First, is Rule 403. In the seminal case of Old Chief v. United States, 519 U.S. 172, 182-83, 117 S. Ct. 644, 651 (1997) the Court described what is essentially a mathematical analysis for weighing alternative methods of proving a point in deciding whether 403 requires exclusion or ‘toning down’ of the challenged evidence:
On objection, the court would decide whether a particular item of evidence raised a danger of unfair prejudice. If it did, the judge would go on to evaluate the degrees of probative value and unfair prejudice not only for the item in question but for any actually available substitutes as well. If an alternative were found to have substantially the same or greater probative value but a lower danger of unfair prejudice, sound judicial discretion would discount the value of the item first offered and exclude it if its discounted probative value were substantially outweighed by unfairly prejudicial risk.
What does that look like? Imagine two ways of proving the injuries sustained by a murder victim – a color photograph of the deceased or a medical examiner’s anatomical drawing. The 403 analysis proposed here has two stages:
Item of evidence | Probativeness (1 to 10) | Unfair Prejudice (1 to 10) |
Anatomical drawing | 10 | 6.5 |
Color photograph | 10 | 9 |
Under the Old Chief calculus, since the alternative [anatomical drawing] has the same probative value, “sound judicial discretion would discount the value of the item first offered and exclude it if its discounted probative value were substantially outweighed by unfairly prejudicial risk.” That looks like this:
Item of evidence | Probativeness (1 to 10) | Unfair Prejudice (1 to 10) |
Anatomical drawing | 10 | 6.5 |
Color photograph | 7 (discounted value) | 9 |
The numbers inserted here are arbitrary ones, but they illustrate the point. The Judge now decides whether the prejudice [9] substantially outweighs the discounted probativeness value [7]. Will a judge want to see numbers in a motion in limine? Maybe not, but an attorney who walks through the process will have a better understanding of, and be better able to articulate, a 403 unfair prejudice analysis.
The same ‘numbers game’ works when a criminal defendant seeks to testify and has prior convictions that do not have deception and dishonesty as elements. Under Federal Rule of Evidence 609, such crimes are admissible only when their probative value outweighs the prejudice to the accused.
Pick a crime. DUI; drug selling; assault in a bar. What is the probative value of each in terms of showing whether a person is untruthful? Each has to be assigned some number, as Congress, by adopting 609, has determined it to have some link to truthful character. But on a scale of 1-10, the numbers will be low – perhaps in the 1-3 range. Now, what is the prejudice? The jury knows that the accused is a criminal, and this has high risk of causing conviction by propensity. Hence, the prejudiced will be in the 8-10 range. The numbers call for exclusion.

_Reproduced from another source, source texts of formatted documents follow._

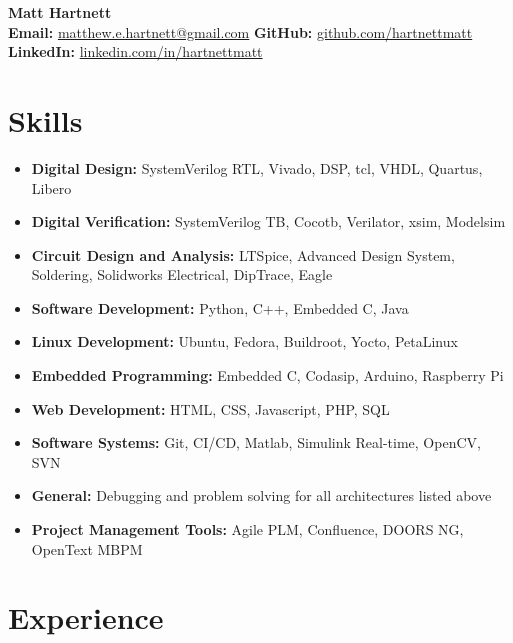 \documentclass[11pt]{article}
\begin{document}
{\LARGE \textbf{Matt Hartnett}}\\[4pt]
\textbf{Email:} \href{mailto:matthew.e.hartnett@gmail.com}{matthew.e.hartnett@gmail.com} \quad
\textbf{GitHub:} \href{https://github.com/hartnettmatt}{github.com/hartnettmatt} \quad
\textbf{LinkedIn:} \href{https://www.linkedin.com/in/hartnettmatt}{linkedin.com/in/hartnettmatt}

\section*{Skills}
\begin{itemize}[leftmargin=*]
\item \textbf{Digital Design:} SystemVerilog RTL, Vivado, DSP, tcl, VHDL, Quartus, Libero
\item \textbf{Digital Verification:} SystemVerilog TB, Cocotb, Verilator, xsim, Modelsim
\item \textbf{Circuit Design and Analysis:} LTSpice, Advanced Design System, Soldering, Solidworks Electrical, DipTrace, Eagle
\item \textbf{Software Development:} Python, C++, Embedded C, Java
\item \textbf{Linux Development:} Ubuntu, Fedora, Buildroot, Yocto, PetaLinux
\item \textbf{Embedded Programming:} Embedded C, Codasip, Arduino, Raspberry Pi
\item \textbf{Web Development:} HTML, CSS, Javascript, PHP, SQL
\item \textbf{Software Systems:} Git, CI/CD, Matlab, Simulink Real-time, OpenCV, SVN
\item \textbf{General:} Debugging and problem solving for all architectures listed above
\item \textbf{Project Management Tools:} Agile PLM, Confluence, DOORS NG, OpenText MBPM
\end{itemize}

\section*{Experience}
\end{document}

This calculus might change if the current offense is relatively minor (e.g. theft) and the criminal conviction is also relatively minor (e.g. DUI). But using numbers will help craft the argument and should inform the analysis.
So – will judges want to hear numeric arguments, or read them in pleadings? Unlikely, but conceivable. But when lawyers begin with numbers, rather than gut-check approaches, their analysis will be more cogent and lead to more persuasive argument.